Chaos, Fractals and Butterflies

Friends of Naturopathic Medical Education
David Schleich, PhD

The cross-fertilization of philosophy and practice can lead the curriculum designer to theoretical frameworks in which our medicine can find safe harbors for analysis and comparison with other ways of understanding health. My recent comments about “complexity theory” are an example. These ruminations about “chaos theory” are another. To see whether these epistemological frameworks resonated at all with naturopathic physicians, I designed a little project.
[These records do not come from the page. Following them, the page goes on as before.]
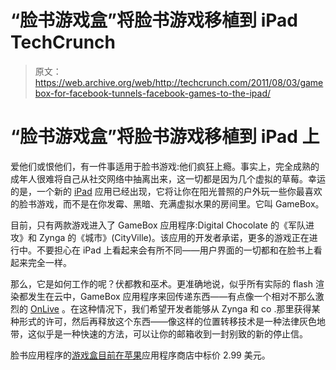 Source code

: # “脸书游戏盒”将脸书游戏移植到 iPad TechCrunch

> 原文：<https://web.archive.org/web/http://techcrunch.com/2011/08/03/gamebox-for-facebook-tunnels-facebook-games-to-the-ipad/>

# “脸书游戏盒”将脸书游戏移植到 iPad 上

爱他们或恨他们，有一件事适用于脸书游戏:他们疯狂上瘾。事实上，完全成熟的成年人很难将自己从社交网络中抽离出来，这一切都是因为几个虚拟的草莓。幸运的是，一个新的 [iPad](https://web.archive.org/web/20230203045141/https://techcrunch.com/tag/ipad) 应用已经出现，它将让你在阳光普照的户外玩一些你最喜欢的脸书游戏，而不是在你发霉、黑暗、充满虚拟水果的房间里。它叫 GameBox。

目前，只有两款游戏进入了 GameBox 应用程序:Digital Chocolate 的《军队进攻》和 Zynga 的《城市》(CityVille)。该应用的开发者承诺，更多的游戏正在进行中。不要担心在 iPad 上看起来会有所不同——用户界面的一切都和在脸书上看起来完全一样。

那么，它是如何工作的呢？伏都教和巫术。更准确地说，似乎所有实际的 flash 渲染都发生在云中，GameBox 应用程序来回传递东西——有点像一个相对不那么激烈的 [OnLive](https://web.archive.org/web/20230203045141/https://techcrunch.com/tag/onlive/) 。在这种情况下，我们希望开发者能够从 Zynga 和 co .那里获得某种形式的许可，然后再释放这个东西——像这样的位置转移技术是一种法律灰色地带，这似乎是一种快速的方法，可以让你的邮箱收到一封别致的新的停止信。

脸书应用程序的[游戏盒目前在](https://web.archive.org/web/20230203045141/http://itunes.apple.com/us/app/gamebox-for-facebook/id438622631?mt=8)[苹果](https://web.archive.org/web/20230203045141/https://techcrunch.com/tag/apple)应用程序商店中标价 2.99 美元。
The methodology involved contacting 2 naturopathic physicians every month until I had collected and collated responses to a single question from 10 respondents. The initiating question: Why has the education of naturopathic physicians changed in the last 20 years? I was on the lookout for any 1 of the 10 (5 men and 5 women; 5 Americans and 5 Canadians) who might challenge the obvious assumption that any change had occurred at all. I interviewed each for 1 hour, 4 in person and 6 by phone. I approached 13 NDs to find 10 participants. There emerged some least common denominators among their responses. One was that tiny variations over time in how our education knowledge about the 2 theoretical systems I had been thinking about was more pervasive than I had thought. This was despite the lattice-work of programmatic accreditation standards and regulatory detail, state-by-state and province-by-province. An early respondent  said, “the mere butterfly wing of a change in my attitude toward vaccinations eventually made a storm for me in how I practice.” (ND participant interview, March 14, 2013).
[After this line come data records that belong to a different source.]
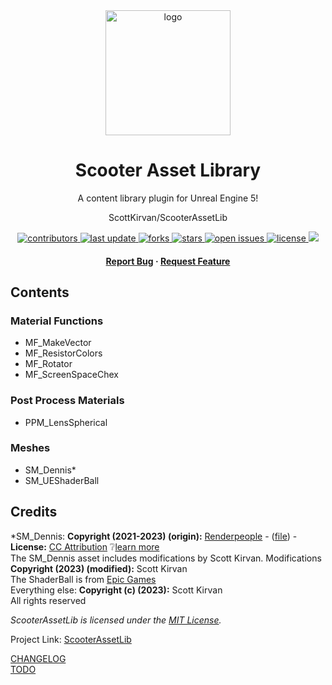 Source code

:<!--
Hey, thanks for using the awesome-readme-template template.  
If you have any enhancements, then fork this project and create a pull request 
or just open an issue with the label "enhancement".

Don't forget to give this project a star for additional support ;)
Maybe you can mention me or this repo in the acknowledgements too
-->
<div align="center">

  <img src="assets/logo.png" alt="logo" width="200" height="auto" />
  <h1>Scooter Asset Library</h1>
  
  <p>
    A content library plugin for Unreal Engine 5! 
  </p>
  
  
ScottKirvan/ScooterAssetLib
<!-- Badges -->
<p>
  <a href="https://github.com/ScottKirvan/ScooterGitTemplate/graphs/contributors">
    <img src="https://img.shields.io/github/contributors/ScottKirvan/ScooterAssetLib" alt="contributors" />
  </a>
  <a href="">
    <img src="https://img.shields.io/github/last-commit/ScottKirvan/ScooterAssetLib" alt="last update" />
  </a>
  <a href="https://github.com/ScottKirvan/ScooterGitTemplate/network/members">
    <img src="https://img.shields.io/github/forks/ScottKirvan/ScooterAssetLib" alt="forks" />
  </a>
  <a href="https://github.com/ScottKirvan/ScooterGitTemplate/stargazers">
    <img src="https://img.shields.io/github/stars/ScottKirvan/ScooterAssetLib" alt="stars" />
  </a>
  <a href="https://github.com/ScottKirvan/ScooterGitTemplate/issues/">
    <img src="https://img.shields.io/github/issues/ScottKirvan/ScooterAssetLib" alt="open issues" />
  </a>
  <a href="https://github.com/ScottKirvan/ScooterGitTemplate/blob/master/LICENSE">
    <img src="https://img.shields.io/github/license/ScottKirvan/ScooterAssetLib.svg" alt="license" />
  </a>
  <a href="https://discord.gg/qwru5MY8jk">
    <!--<img src="https://img.shields.io/discord/704680098577514527?style=flat-square&label=%F0%9F%92%AC%20discord&color=00ACD7">-->
    <img src="https://img.shields.io/discord/795809072154148895?style=flat-square&label=discord&color=00ACD7">
  </a>
</p>
   
<h4>
    <!-- <a href="https://github.com/ScottKirvan/ScooterAssetLib/">View Demo</a>
  <span> · </span>
    <a href="https://github.com/ScottKirvan/ScooterAssetLib">Documentation</a>
  <span> · </span> -->
    <a href="https://github.com/ScottKirvan/ScooterAssetLib/issues/">Report Bug</a>
  <span> · </span>
    <a href="https://github.com/ScottKirvan/ScooterAssetLib/issues/">Request Feature</a>
  </h4>
</div>

## Contents
### Material Functions
- MF_MakeVector
- MF_ResistorColors
- MF_Rotator
- MF_ScreenSpaceChex
### Post Process Materials
- PPM_LensSpherical
### Meshes
- SM_Dennis*
- SM_UEShaderBall


## Credits
*SM_Dennis:  **Copyright (2021-2023) (origin):**  [Renderpeople](https://renderpeople.com/) - ([file](https://renderpeople.com/sample/free/renderpeople_free_posed_people_OBJ.zip)) - **License:**  [CC Attribution](notes/Dennis_License.md) :grey_question:[learn more](http://creativecommons.org/licenses/by/4.0/)  
The SM_Dennis asset includes modifications by Scott Kirvan. Modifications **Copyright (2023) (modified):** Scott Kirvan   
The ShaderBall is from [Epic Games](http://epicgames.com)  
Everything else:  **Copyright (c) (2023):** Scott Kirvan   
All rights reserved  

*ScooterAssetLib is licensed under the [MIT License](LICENSE.md).*

Project Link:  [ScooterAssetLib](https://github.com/ScottKirvan/ScooterAssetLib)

[CHANGELOG](notes/CHANGELOG.md)  
[TODO](notes/TODO.md)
This idea of one small variable strongly affecting a larger system showed up more than once in those interviews. It became in the ensuing conversations, notwithstanding my care not to inject it into any new conversation at its outset, in fact, a reasonable idea that even though one could reasonably expect a consistent, underlying order in naturopathic medical education that was grounded in common standards among CNME-accredited schools, that is not what has happened. A parallel assumption, though, and one I did not communicate alongside the question, was that very simple or small system changes (in content, emphasis, or methodology, for example) might be at the root of later and very complex changes in naturopathic medical education which have occurred over the period of CNME accreditation.
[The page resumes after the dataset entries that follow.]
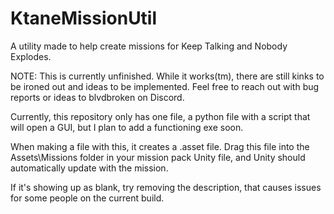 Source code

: # KtaneMissionUtil
A utility made to help create missions for Keep Talking and Nobody Explodes.


NOTE: This is currently unfinished. While it works(tm), there are still kinks to be ironed out and ideas to be implemented. Feel free to reach out with bug reports or ideas to blvdbroken on Discord.

Currently, this repository only has one file, a python file with a script that will open a GUI, but I plan to add a functioning exe soon.

When making a file with this, it creates a .asset file. Drag this file into the Assets\Missions folder in your mission pack Unity file, and Unity should automatically update with the mission.

If it's showing up as blank, try removing the description, that causes issues for some people on the current build.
A Single Flap of a Butterfly Wing

In “chaos theory,” this idea is known as sensitive dependence on initial conditions, an idea attributed to Edward Lorenz back in the 1960s. Lorenz demonstrated a half-century ago that “the slightest difference in initial conditions made prediction of past or future outcomes impossible” (Otto & Rouse, 2009, p.11). In this same frame of reference, though, there is the famous notion that “if chaos theory were true, a single flap of a single butterfly’s wings would be enough to change the course of all future weather systems on earth” (Otto & Rouse, p.13). Chaos theory corroborates that the conditions of naturopathic medical education, sufficiently articulated by, say, CNME standards, would allow some reasonable long-range predictions, but not guarantee continuity of content, or even philosophy. For example, the debate among educators about the coexistence of nature-cure with public health SOCs, in certain jurisdictions where naturopathic physicians have primary care status, is a tough equation, one that separates professional from professional. Not to worry; NDs are in good company.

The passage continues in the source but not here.